Sunday, July 1, 2012

Sorry No Art

Shit got complicated quickly.
How could it have been otherwise?
Me and Ross managed to spend an entire day in the cab of his beatup old Ford Ranger without becoming actively hostile. The truck kept running like a dirty little clock and the little trailer kept following along behind and the boat stayed firmly lashed to the trailer the whole time. No cops or wrecks, but Ross did remark that if he had known there wasn't any license plate on the borrowed trailer he would have been paranoid but I figured that went along with there being no place to plug in its tail lights so I didn't give a shit.
It wasn't until we got to Scappoose and backed her down the fucked up little boat ramp at Brown's Landing that shit got strange, but even that wasn't really a surprise.
You take a plank boat that is used to living in the water OUT of the water for a couple months in the summertime and she dries out quite a little bit in fairly short order. The boards shrink and pull apart a little bit, which cracks the hardened putty filling the seams over the caulking and when you bounce that shit around for two or three hours some of the putty falls out for sure every time.
I noticed it first thing when the bow hit the water, that there was a roiling well of water streaming in between the planks and the cracks IN the planks and before she was all the way afloat it was obvious it was fucked up in a unignorable way.
But I had some scissors and a rag in my purse, strips of which rag stuffed in the gapiest of the cracks slowed down the leakage a little bit enough that I got her floating and down to Dave Ts place at the MCYC, got her there, that is, rapidly filling with water I couldn't keep up with having the choice of bail or row which is a bad situation.

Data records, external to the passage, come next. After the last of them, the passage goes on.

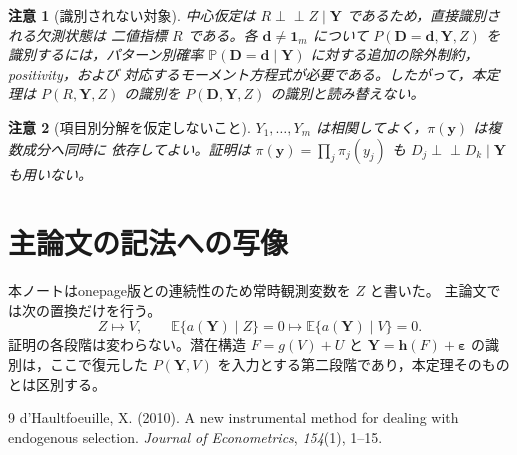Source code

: \documentclass[11pt,a4paper]{article}
\newtheorem{remark}{注意}
\newcommand{\E}{\mathbb E}
\newcommand{\Prb}{\mathbb P}
\newcommand{\1}{\mathbf 1}
\newcommand{\Y}{\bm Y}
\newcommand{\D}{\bm D}
\newcommand{\indep}{\mathrel{\perp\!\!\!\perp}}
\begin{document}
\begin{remark}[識別されない対象]
中心仮定は $R\indep Z\mid\Y$ であるため，直接識別される欠測状態は
二値指標 $R$ である。各 $\bm d\ne\bm 1_m$ について
$P(\D=\bm d,\Y,Z)$ を識別するには，パターン別確率
$\Prb(\D=\bm d\mid\Y)$ に対する追加の除外制約，positivity，および
対応するモーメント方程式が必要である。したがって，本定理は
$P(R,\Y,Z)$ の識別を $P(\D,\Y,Z)$ の識別と読み替えない。
\end{remark}

\begin{remark}[項目別分解を仮定しないこと]
$Y_1,\ldots,Y_m$ は相関してよく，$\pi(\bm y)$ は複数成分へ同時に
依存してよい。証明は $\pi(\bm y)=\prod_j\pi_j(y_j)$ も
$D_j\indep D_k\mid\Y$ も用いない。
\end{remark}

\section{主論文の記法への写像}

本ノートはonepage版との連続性のため常時観測変数を $Z$ と書いた。
主論文では次の置換だけを行う。
\begin{equation}
 Z\longmapsto V,
 \qquad
 \E\{a(\Y)\mid Z\}=0
 \longmapsto
 \E\{a(\Y)\mid V\}=0.
\end{equation}
証明の各段階は変わらない。潜在構造
$F=g(V)+U$ と $\Y=\bm h(F)+\bm\varepsilon$ の識別は，ここで復元した
$P(\Y,V)$ を入力とする第二段階であり，本定理そのものとは区別する。

\begin{thebibliography}{9}
d'Haultfoeuille, X. (2010).
A new instrumental method for dealing with endogenous selection.
\textit{Journal of Econometrics}, \textit{154}(1), 1--15.
\end{thebibliography}
\end{document}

Shit you once knew is shit you still know, pretty much, but you have to kind of lever it out of there. Two days on the internet finding obscure goops and gadgets and on the telephone making arrangements for freight and suddenly I'm right back where I was when I had the "First Light" an old carvel cutter from the 20s on  which I learned about seams and caulking of necessity self-taught down in Charleston Oregon and brain-picked from the old timers around Kelly Bros Boatworks and Emery Hanson's shipyard out on the Joe Ney point.